%%
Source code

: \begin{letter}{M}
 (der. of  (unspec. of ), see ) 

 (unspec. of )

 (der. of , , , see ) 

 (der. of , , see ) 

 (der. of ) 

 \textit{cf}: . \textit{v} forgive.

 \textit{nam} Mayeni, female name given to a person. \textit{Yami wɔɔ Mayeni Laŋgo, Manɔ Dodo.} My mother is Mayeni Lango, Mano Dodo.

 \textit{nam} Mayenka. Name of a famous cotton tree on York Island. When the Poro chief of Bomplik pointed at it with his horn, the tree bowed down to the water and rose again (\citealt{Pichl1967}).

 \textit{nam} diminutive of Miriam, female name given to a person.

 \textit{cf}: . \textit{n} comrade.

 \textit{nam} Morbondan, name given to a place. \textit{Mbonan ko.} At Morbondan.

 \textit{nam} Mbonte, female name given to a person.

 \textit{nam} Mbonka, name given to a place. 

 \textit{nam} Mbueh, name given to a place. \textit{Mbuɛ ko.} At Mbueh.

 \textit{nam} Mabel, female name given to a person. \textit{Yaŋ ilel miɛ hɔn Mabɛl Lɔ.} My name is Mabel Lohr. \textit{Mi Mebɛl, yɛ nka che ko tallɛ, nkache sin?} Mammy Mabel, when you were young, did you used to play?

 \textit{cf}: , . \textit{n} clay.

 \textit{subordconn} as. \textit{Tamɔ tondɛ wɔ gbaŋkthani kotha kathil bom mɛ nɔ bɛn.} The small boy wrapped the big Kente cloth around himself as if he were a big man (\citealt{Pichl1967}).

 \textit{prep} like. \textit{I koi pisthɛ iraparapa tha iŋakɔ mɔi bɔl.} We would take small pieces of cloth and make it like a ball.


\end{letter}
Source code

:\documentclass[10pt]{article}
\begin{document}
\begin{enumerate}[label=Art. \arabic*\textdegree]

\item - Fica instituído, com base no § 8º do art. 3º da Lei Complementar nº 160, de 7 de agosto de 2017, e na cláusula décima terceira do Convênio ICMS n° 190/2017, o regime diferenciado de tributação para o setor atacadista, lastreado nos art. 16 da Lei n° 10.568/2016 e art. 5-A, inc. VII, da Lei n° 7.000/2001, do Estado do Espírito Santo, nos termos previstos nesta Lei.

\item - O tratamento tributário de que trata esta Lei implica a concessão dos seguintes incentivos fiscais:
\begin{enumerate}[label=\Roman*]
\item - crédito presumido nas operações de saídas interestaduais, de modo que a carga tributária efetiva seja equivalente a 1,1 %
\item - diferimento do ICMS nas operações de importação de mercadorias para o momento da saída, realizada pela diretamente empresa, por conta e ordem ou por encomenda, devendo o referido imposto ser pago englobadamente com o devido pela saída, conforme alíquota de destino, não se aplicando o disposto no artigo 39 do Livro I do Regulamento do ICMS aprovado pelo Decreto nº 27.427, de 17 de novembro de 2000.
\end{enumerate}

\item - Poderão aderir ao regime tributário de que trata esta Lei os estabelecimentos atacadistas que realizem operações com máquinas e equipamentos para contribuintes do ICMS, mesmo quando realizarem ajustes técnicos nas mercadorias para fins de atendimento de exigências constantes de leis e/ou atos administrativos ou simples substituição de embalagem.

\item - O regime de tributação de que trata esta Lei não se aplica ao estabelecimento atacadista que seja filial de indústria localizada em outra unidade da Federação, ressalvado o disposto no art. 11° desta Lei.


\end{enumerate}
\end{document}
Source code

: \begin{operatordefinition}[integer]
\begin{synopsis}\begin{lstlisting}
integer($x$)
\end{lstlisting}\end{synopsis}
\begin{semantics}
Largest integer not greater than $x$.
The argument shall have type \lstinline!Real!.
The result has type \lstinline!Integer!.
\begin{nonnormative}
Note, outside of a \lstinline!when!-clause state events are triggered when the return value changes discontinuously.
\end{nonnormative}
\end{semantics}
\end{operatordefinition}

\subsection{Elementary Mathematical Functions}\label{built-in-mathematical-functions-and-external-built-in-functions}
%%
WORK REQUEST:
Copy each line of the listing verbatim.

FINISHED EXERCISE:
Source code

: \begin{letter}{M}
 (der. of  (unspec. of ), see ) 

 (unspec. of )

 (der. of , , , see ) 

 (der. of , , see ) 

 (der. of ) 

 \textit{cf}: . \textit{v} forgive.

 \textit{nam} Mayeni, female name given to a person. \textit{Yami wɔɔ Mayeni Laŋgo, Manɔ Dodo.} My mother is Mayeni Lango, Mano Dodo.

 \textit{nam} Mayenka. Name of a famous cotton tree on York Island. When the Poro chief of Bomplik pointed at it with his horn, the tree bowed down to the water and rose again (\citealt{Pichl1967}).

 \textit{nam} diminutive of Miriam, female name given to a person.

 \textit{cf}: . \textit{n} comrade.

 \textit{nam} Morbondan, name given to a place. \textit{Mbonan ko.} At Morbondan.

 \textit{nam} Mbonte, female name given to a person.

 \textit{nam} Mbonka, name given to a place. 

 \textit{nam} Mbueh, name given to a place. \textit{Mbuɛ ko.} At Mbueh.

 \textit{nam} Mabel, female name given to a person. \textit{Yaŋ ilel miɛ hɔn Mabɛl Lɔ.} My name is Mabel Lohr. \textit{Mi Mebɛl, yɛ nka che ko tallɛ, nkache sin?} Mammy Mabel, when you were young, did you used to play?

 \textit{cf}: , . \textit{n} clay.

 \textit{subordconn} as. \textit{Tamɔ tondɛ wɔ gbaŋkthani kotha kathil bom mɛ nɔ bɛn.} The small boy wrapped the big Kente cloth around himself as if he were a big man (\citealt{Pichl1967}).

 \textit{prep} like. \textit{I koi pisthɛ iraparapa tha iŋakɔ mɔi bɔl.} We would take small pieces of cloth and make it like a ball.


\end{letter}
Source code

:\documentclass[10pt]{article}
\begin{document}
\begin{enumerate}[label=Art. \arabic*\textdegree]

\item - Fica instituído, com base no § 8º do art. 3º da Lei Complementar nº 160, de 7 de agosto de 2017, e na cláusula décima terceira do Convênio ICMS n° 190/2017, o regime diferenciado de tributação para o setor atacadista, lastreado nos art. 16 da Lei n° 10.568/2016 e art. 5-A, inc. VII, da Lei n° 7.000/2001, do Estado do Espírito Santo, nos termos previstos nesta Lei.

\item - O tratamento tributário de que trata esta Lei implica a concessão dos seguintes incentivos fiscais:
\begin{enumerate}[label=\Roman*]
\item - crédito presumido nas operações de saídas interestaduais, de modo que a carga tributária efetiva seja equivalente a 1,1 %
\item - diferimento do ICMS nas operações de importação de mercadorias para o momento da saída, realizada pela diretamente empresa, por conta e ordem ou por encomenda, devendo o referido imposto ser pago englobadamente com o devido pela saída, conforme alíquota de destino, não se aplicando o disposto no artigo 39 do Livro I do Regulamento do ICMS aprovado pelo Decreto nº 27.427, de 17 de novembro de 2000.
\end{enumerate}

\item - Poderão aderir ao regime tributário de que trata esta Lei os estabelecimentos atacadistas que realizem operações com máquinas e equipamentos para contribuintes do ICMS, mesmo quando realizarem ajustes técnicos nas mercadorias para fins de atendimento de exigências constantes de leis e/ou atos administrativos ou simples substituição de embalagem.

\item - O regime de tributação de que trata esta Lei não se aplica ao estabelecimento atacadista que seja filial de indústria localizada em outra unidade da Federação, ressalvado o disposto no art. 11° desta Lei.


\end{enumerate}
\end{document}
Source code

: \begin{operatordefinition}[integer]
\begin{synopsis}\begin{lstlisting}
integer($x$)
\end{lstlisting}\end{synopsis}
\begin{semantics}
Largest integer not greater than $x$.
The argument shall have type \lstinline!Real!.
The result has type \lstinline!Integer!.
\begin{nonnormative}
Note, outside of a \lstinline!when!-clause state events are triggered when the return value changes discontinuously.
\end{nonnormative}
\end{semantics}
\end{operatordefinition}

\subsection{Elementary Mathematical Functions}\label{built-in-mathematical-functions-and-external-built-in-functions}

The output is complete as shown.